The Last of England is a first for the Barber

Visitors this New Year will be greeted by three of the greatest paintings from the collection usually on display at Birmingham Museum and Art Gallery.

The trio of internationally significant masterpieces have been lent by Birmingham Museums Trust for a two-year period to the Barber – where they will hang among our own collection.

The Last of England, painted in 1855 by the leading Pre-Raphaelite artist Ford Madox Brown, is one of Birmingham’s most iconic cultural treasures, and a masterwork of Victorian painting. A young family are huddling together on an open boat as they depart English shores – represented by the White Cliffs of Dover – for a new life abroad. The subject was inspired by the emigration of a fellow Pre-Raphaelite, the sculptor Thomas Woolner, who set out for Australia’s goldfields in 1852. The models for the main figures were the artist himself and his wife Emma, while tiny hand emerging from the woman’s shawl is that of their own baby.  Circular in format, and painted with an almost hallucinatory attention to detail, the effect is like staring through a telescope into a vividly observed moment of reality.

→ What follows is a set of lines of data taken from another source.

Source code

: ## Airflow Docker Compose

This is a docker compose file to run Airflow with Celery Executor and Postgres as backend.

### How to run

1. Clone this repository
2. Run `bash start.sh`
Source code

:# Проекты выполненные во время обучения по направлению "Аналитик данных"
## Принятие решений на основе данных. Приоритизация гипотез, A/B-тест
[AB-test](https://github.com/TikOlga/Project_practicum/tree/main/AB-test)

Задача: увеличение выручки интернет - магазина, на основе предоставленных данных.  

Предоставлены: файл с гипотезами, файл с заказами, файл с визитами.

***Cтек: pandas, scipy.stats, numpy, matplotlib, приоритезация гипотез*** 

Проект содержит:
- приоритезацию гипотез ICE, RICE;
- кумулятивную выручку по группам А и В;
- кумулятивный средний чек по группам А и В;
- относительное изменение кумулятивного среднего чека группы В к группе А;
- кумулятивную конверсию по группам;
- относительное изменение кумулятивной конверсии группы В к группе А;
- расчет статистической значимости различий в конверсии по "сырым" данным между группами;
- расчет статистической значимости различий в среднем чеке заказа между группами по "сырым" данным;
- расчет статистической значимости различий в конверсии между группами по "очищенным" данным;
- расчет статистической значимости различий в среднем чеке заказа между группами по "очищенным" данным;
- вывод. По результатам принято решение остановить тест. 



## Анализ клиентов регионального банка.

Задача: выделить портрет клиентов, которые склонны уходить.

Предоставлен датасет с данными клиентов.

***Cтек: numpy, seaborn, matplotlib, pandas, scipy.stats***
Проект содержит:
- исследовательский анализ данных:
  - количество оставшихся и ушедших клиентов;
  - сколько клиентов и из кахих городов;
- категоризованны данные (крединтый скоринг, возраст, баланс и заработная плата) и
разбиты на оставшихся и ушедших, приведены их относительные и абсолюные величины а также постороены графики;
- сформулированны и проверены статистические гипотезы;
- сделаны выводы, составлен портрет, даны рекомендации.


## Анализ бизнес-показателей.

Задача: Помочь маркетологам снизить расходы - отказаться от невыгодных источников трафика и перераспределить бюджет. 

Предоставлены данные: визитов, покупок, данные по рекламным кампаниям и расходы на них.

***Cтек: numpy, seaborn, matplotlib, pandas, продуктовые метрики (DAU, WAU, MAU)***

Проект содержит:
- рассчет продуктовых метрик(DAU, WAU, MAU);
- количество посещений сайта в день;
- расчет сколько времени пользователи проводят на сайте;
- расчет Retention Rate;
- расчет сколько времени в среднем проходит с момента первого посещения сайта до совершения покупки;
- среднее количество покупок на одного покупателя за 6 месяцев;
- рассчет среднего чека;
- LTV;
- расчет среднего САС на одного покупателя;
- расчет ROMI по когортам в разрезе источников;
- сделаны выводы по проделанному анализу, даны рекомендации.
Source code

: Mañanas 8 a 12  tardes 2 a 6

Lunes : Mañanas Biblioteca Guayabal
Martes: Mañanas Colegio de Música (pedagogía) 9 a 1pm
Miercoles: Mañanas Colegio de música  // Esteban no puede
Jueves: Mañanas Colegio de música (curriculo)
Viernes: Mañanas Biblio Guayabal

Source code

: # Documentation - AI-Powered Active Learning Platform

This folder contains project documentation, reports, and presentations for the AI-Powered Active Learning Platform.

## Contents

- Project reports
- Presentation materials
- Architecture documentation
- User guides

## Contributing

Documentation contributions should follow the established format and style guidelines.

Following the second national lockdown in November 2020, it was announced that the city-centre museum and Council House complex needed completely rewiring – a project expected to continue through to 2023/4, with a partial reopening of the gallery planned for April 2022.  For the work to take place, over 36,000 items of Birmingham’s collections have been moved into safe storage.

Curators at the city-centre museum generously suggested that a few of these works could be displayed at the Barber. Alongside The Last of England, two other paintings – which together span 400 years of art history – were selected. The monumental Erminia and the Shepherd, painted around 1620 by leading Bolognese painter Guercino, imagines a dramatic encounter between a young princess and a ragged old shepherd, based on Italian poet Tasso’s epic, Jerusalem Delivered. Contrasting in scale and style is The Man of Sorrows, a tiny panel by the Flemish painter Petrus Christus from around 1450. This visionary image of Christ displaying the wounds of his torture and crucifixion is as intense in its way as the Madox Brown, and would have been used for private prayer and devotion.

The Last of England and Erminia and the Shepherd are now on display in the Barber’s blue and red galleries respectively. The Man of Sorrows is due to be installed shortly in a display case at the end of the red gallery.